VoE Analysis (VoCAl)

Voice of the Employee (VoE) Analysis is based on Voice of the Customer (VoC) methodology was first developed by Yoji Akao at the University of Tokyo. A member of the famed Japanese Union of Scientists and Engineers (JUSE), Dr. Akao was a student of Edwards Deming during Japan’s quality revolution. He wanted to solve the problem of identifying consumer preferences in industry, determining what features were truly important to customers and which were not.

Dr. Akao realized that traditional (enumerative) research, including customer loyalty and engagement surveys, got the answers wrong and the priorities all mixed up, resulting in product disasters such as the Edsel.

Dr. Akao knew there was a better way. Working with companies and suppliers in Japan, he adapted analytic research methods to the task of customer research. The result was VoC.

Converge uses Voice of the Customer Analysis (VoCAl) techniques to gather and analyze employee data, creating VoE.

Like VoC, VoE recognizes the critical distinction between traditional customer research based on traditional enumerative polling methods and true voice of the customer research that is based on analytic methods.

The distinction is critical because enumeration research is suitable only for pushing messages on to people. Analytic methods, in contrast, identify what really matters to people ensuring the voice of the employee drives improvement in the employee/employer relationship. Not surprisingly, VoE is quickly becoming the gold standard in employee research-literally. VoE Survey is one of the few employee research methods earning The Quality Council of Alberta Gold Standard in Employee Research.

Unfortunately, the popularity of VoC means that traditional methods often have the VoE label slapped on them and sold as the real thing. Beware. Here are some key things to look out for;

  • tests of statistical significance, especially when used as indicators of importance, are a sure sign of traditional polling type research. Analytic methods, such as VoCAl, will use material significance to identify importance.
  • automated text analysis alone, is another sure sign of fake VoC. Qualitative analysis, without supporting quantitative components, miss the whole point of identifying value,
  • customer service metrics, embedding expectations into performance measures, such as; 90% of our customers will be served in under 10 minutes or 95% of our customers will report being engaged. These are only examples of evidence manipulation and corruption.

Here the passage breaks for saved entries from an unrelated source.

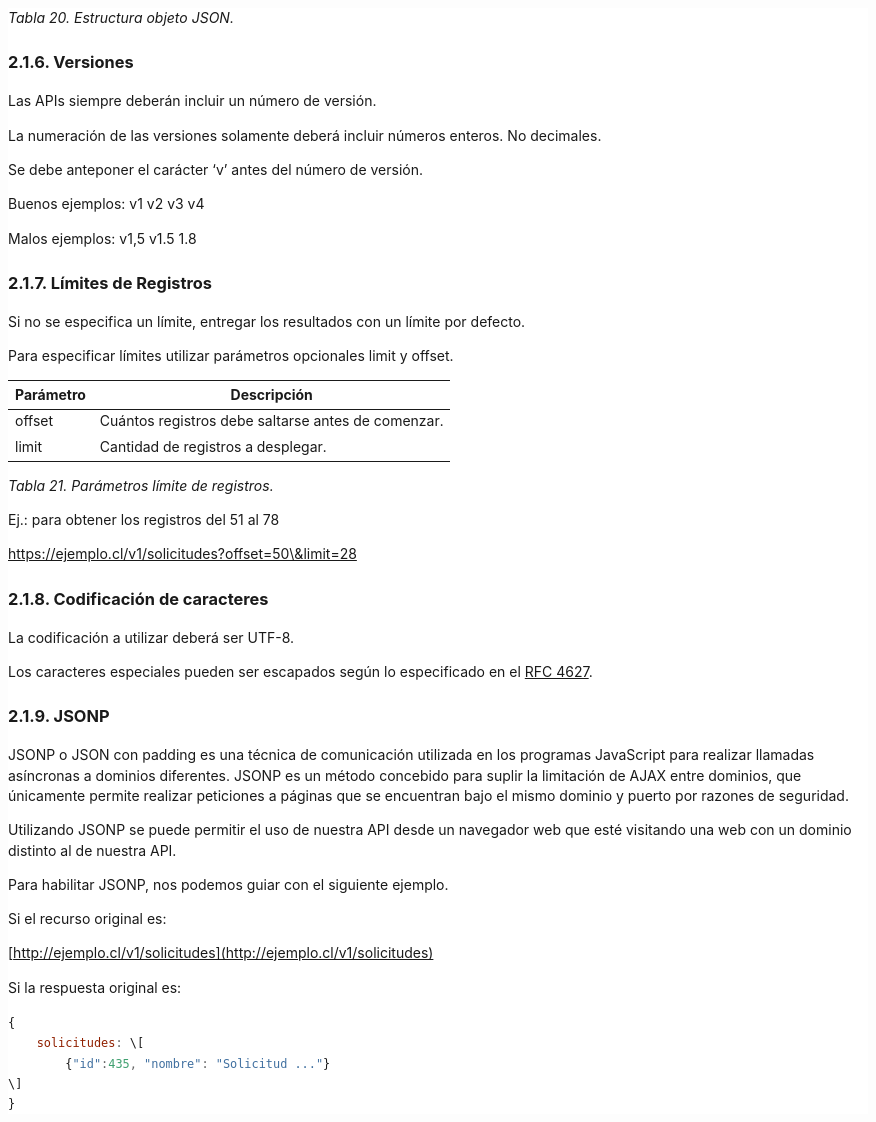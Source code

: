 *Tabla 20\. Estructura objeto JSON.*

### **2.1.6. Versiones**

Las APIs siempre deberán incluir un número de versión.

La numeración de las versiones solamente deberá incluir números enteros. No decimales.

Se debe anteponer el carácter ‘v’ antes del número de versión.

Buenos ejemplos: v1 v2 v3 v4

Malos ejemplos: v1,5 v1.5 1.8

### **2.1.7. Límites de Registros**

Si no se especifica un límite, entregar los resultados con un límite por defecto.

Para especificar límites utilizar parámetros opcionales limit y offset.

| Parámetro | Descripción |
| ----- | ----- |
| offset | Cuántos registros debe saltarse antes de comenzar. |
| limit | Cantidad de registros a desplegar. |

*Tabla 21\. Parámetros límite de registros.*

Ej.: para obtener los registros del 51 al 78

https://ejemplo.cl/v1/solicitudes?offset=50\&limit=28

### **2.1.8. Codificación de caracteres** 

La codificación a utilizar deberá ser UTF-8.

Los caracteres especiales pueden ser escapados según lo especificado en el [RFC 4627](http://www.ietf.org/rfc/rfc4627.txt).

### **2.1.9. JSONP**

JSONP o JSON con padding es una técnica de comunicación utilizada en los programas JavaScript para realizar llamadas asíncronas a dominios diferentes. JSONP es un método concebido para suplir la limitación de AJAX entre dominios, que únicamente permite realizar peticiones a páginas que se encuentran bajo el mismo dominio y puerto por razones de seguridad.

Utilizando JSONP se puede permitir el uso de nuestra API desde un navegador web que esté visitando una web con un dominio distinto al de nuestra API.

Para habilitar JSONP, nos podemos guiar con el siguiente ejemplo.

Si el recurso original es:

[http://ejemplo.cl/v1/solicitudes](http://ejemplo.cl/v1/solicitudes)

Si la respuesta original es:
```js
{  
	solicitudes: \[  
		{"id":435, "nombre": "Solicitud ..."}  
\]  
}
```
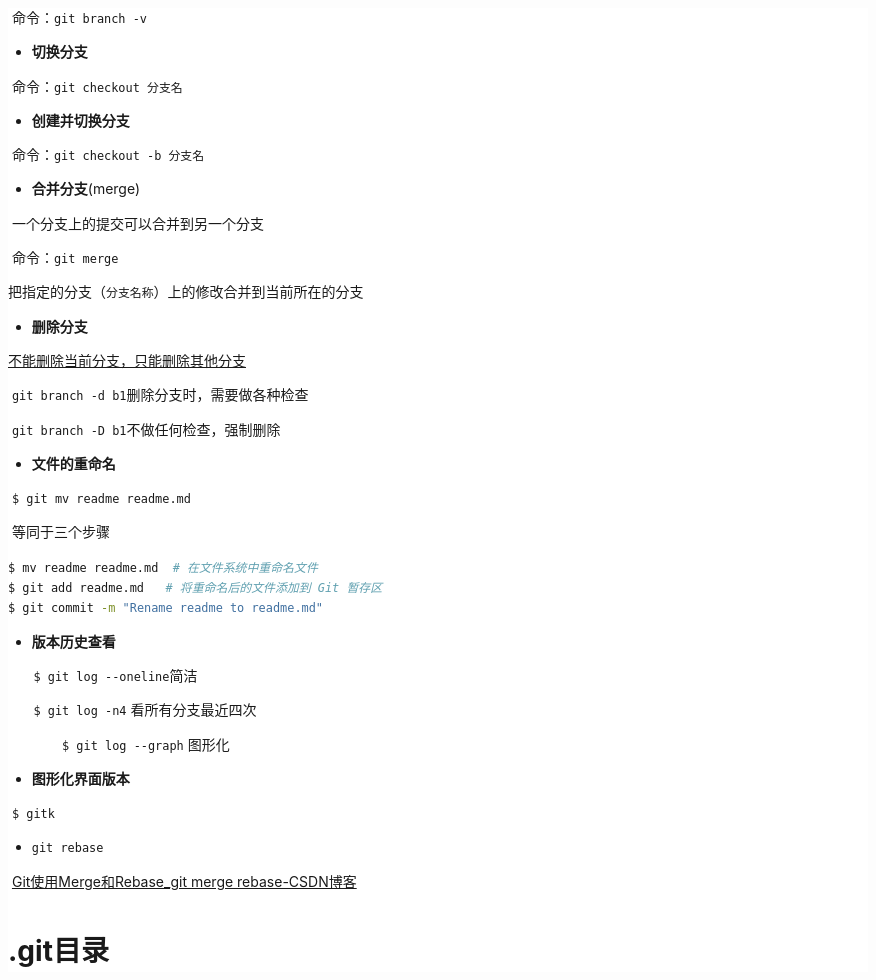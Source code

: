​	   命令：`git branch -v` 

* **切换分支**

​	   命令：`git checkout 分支名`

* **创建并切换分支**

​	   命令：`git checkout -b 分支名`

* **合并分支**(merge)

​	   一个分支上的提交可以合并到另一个分支

​	   命令：`git merge `

​	   把指定的分支（`分支名称`）上的修改合并到当前所在的分支

* **删除分支**

<u>	不能删除当前分支，只能删除其他分支</u>

​	   `git branch -d b1`删除分支时，需要做各种检查

​	   `git branch -D b1`不做任何检查，强制删除

* **文件的重命名**

​	   `$ git mv readme readme.md`

​	   等同于三个步骤

```bash
$ mv readme readme.md  # 在文件系统中重命名文件
$ git add readme.md   # 将重命名后的文件添加到 Git 暂存区
$ git commit -m "Rename readme to readme.md"
```

* **版本历史查看**

​	`	$ git log --oneline`简洁

​	`	$ git log -n4` 看所有分支最近四次

​	`		$ git log --graph` 图形化

* **图形化界面版本**

​	`$ gitk`

* `git rebase`

​	[Git使用Merge和Rebase_git merge rebase-CSDN博客](https://blog.csdn.net/kevinxxw/article/details/123980372?ops_request_misc=%7B%22request%5Fid%22%3A%22171042559716800182793832%22%2C%22scm%22%3A%2220140713.130102334..%22%7D&request_id=171042559716800182793832&biz_id=0&utm_medium=distribute.pc_search_result.none-task-blog-2~all~top_click~default-2-123980372-null-null.142^v99^pc_search_result_base5&utm_term=rebase&spm=1018.2226.3001.4187)



# .git目录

Real VoE will always include a discussion of:

Quality Deployment Tables, VoE analysis was originally designed to complete the Demanded Quality Table component of the Quality Deployment Chart and this chart, is the basis by which the voice of the customer drives improvement.

The Kano Model of Quality Characteristics, because this is the only model providing a realistic, three-dimensional representation of customer value. Traditional research assumes that everything measured is linear–that there is no difference to an airline passenger between having a good meal and not crashing the plane.